This is not the fault of Linux. It's an unavoidable consequence of the way
the shebang-line is defined in various standards. In fact, I'm the guy who
fixed FreeBSD to comply with those standards, and thus I deliberately
changed the way FreeBSD handled shebang lines from "convenient" to
"broken". For reasons which might not be intuitively obvious, the broken
behavior is required.
Since FreeBSD *used* to process the shebang line in a more convenient
way, I also came up with some changes to /usr/bin/env which can be used
to recreate the more convenient problem. However, those new options are
only available on FreeBSD (afaik).
I also have to write ruby or perl scripts which have to work on a variety of
unix-based operating systems. What I have come up with is the following.
I'm sure that it will not work on some operating system, but it works on the
dozen operating systems that I have to care about, in all situations that I
have cared about.
#!/bin/sh
# -------+---------+---------+-------- + --------+---------+---------+---------+
# / This section is a safe way to find the interpretter for ruby, \
# | without caring about the user's setting of PATH. This reduces |
# | the problems from ruby being installed in different places on |
# | various operating systems. A much better solution would be to |
# | use `/usr/bin/env -S-P' , but right now `-S-P' is available |
# \ only on FreeBSD 5, 6 & 7. Garance/2005 /
OSRUBYBIN=
for fname in /usr/local/bin /opt/csw/bin /opt/local/bin /usr/bin ; do
if [ -x "$fname/ruby" ] ; then OSRUBYBIN="$fname/ruby" ; break; fi
done
if [ -z "$OSRUBYBIN" ] ; then
echo "Unable to find a 'ruby' interpretter!" >&2
exit 1
fi
eval 'exec "$OSRUBYBIN" -x -S $0 ${1+"$@"}'
echo "The 'exec \"$OSRUBYBIN\" -x -S ...' failed!" >&2
exit 1
#! This #!-line starts the real script, due to the marker: ruby
....[ and then the first line of the real ruby script]...
Obviously you could add the '-w' after '-x' on the eval/exec line, if you
also wanted that option. And if you do something weird like install
'ruby' in /bin (so that you can find out when /usr is not mounted), then
you'd need to add that to the list of directories which are searched.

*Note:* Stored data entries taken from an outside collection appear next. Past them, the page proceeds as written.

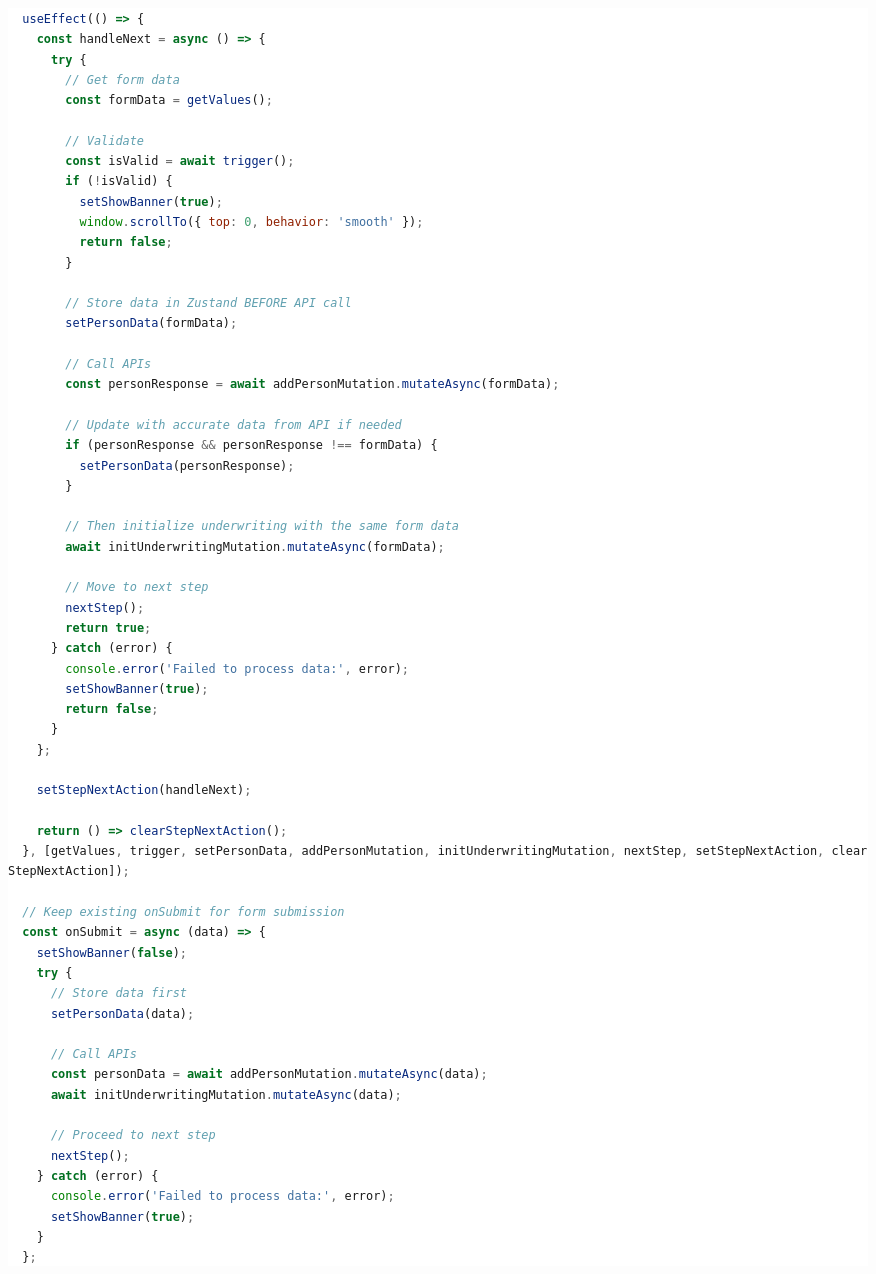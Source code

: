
 ```javascript
  useEffect(() => {
    const handleNext = async () => {
      try {
        // Get form data
        const formData = getValues();
        
        // Validate
        const isValid = await trigger();
        if (!isValid) {
          setShowBanner(true);
          window.scrollTo({ top: 0, behavior: 'smooth' });
          return false;
        }
        
        // Store data in Zustand BEFORE API call
        setPersonData(formData);
        
        // Call APIs
        const personResponse = await addPersonMutation.mutateAsync(formData);
        
        // Update with accurate data from API if needed
        if (personResponse && personResponse !== formData) {
          setPersonData(personResponse);
        }
        
        // Then initialize underwriting with the same form data
        await initUnderwritingMutation.mutateAsync(formData);
        
        // Move to next step
        nextStep();
        return true;
      } catch (error) {
        console.error('Failed to process data:', error);
        setShowBanner(true);
        return false;
      }
    };
    
    setStepNextAction(handleNext);
    
    return () => clearStepNextAction();
  }, [getValues, trigger, setPersonData, addPersonMutation, initUnderwritingMutation, nextStep, setStepNextAction, clearStepNextAction]);

  // Keep existing onSubmit for form submission
  const onSubmit = async (data) => {
    setShowBanner(false);
    try {
      // Store data first
      setPersonData(data);
      
      // Call APIs
      const personData = await addPersonMutation.mutateAsync(data);
      await initUnderwritingMutation.mutateAsync(data);
      
      // Proceed to next step
      nextStep();
    } catch (error) {
      console.error('Failed to process data:', error);
      setShowBanner(true);
    }
  };

```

In some cases, I also set a new value for PATH= in the /bin/sh
portion of the script, to avoid ruby's warning about an "Insecure
world writable dir". That warning message can also be avoided
by setting $VERBOSE in the ruby script, but in some cases it's
just easier for me to change the value for PATH.
I suspect that all this is too esoteric for most people to other with! 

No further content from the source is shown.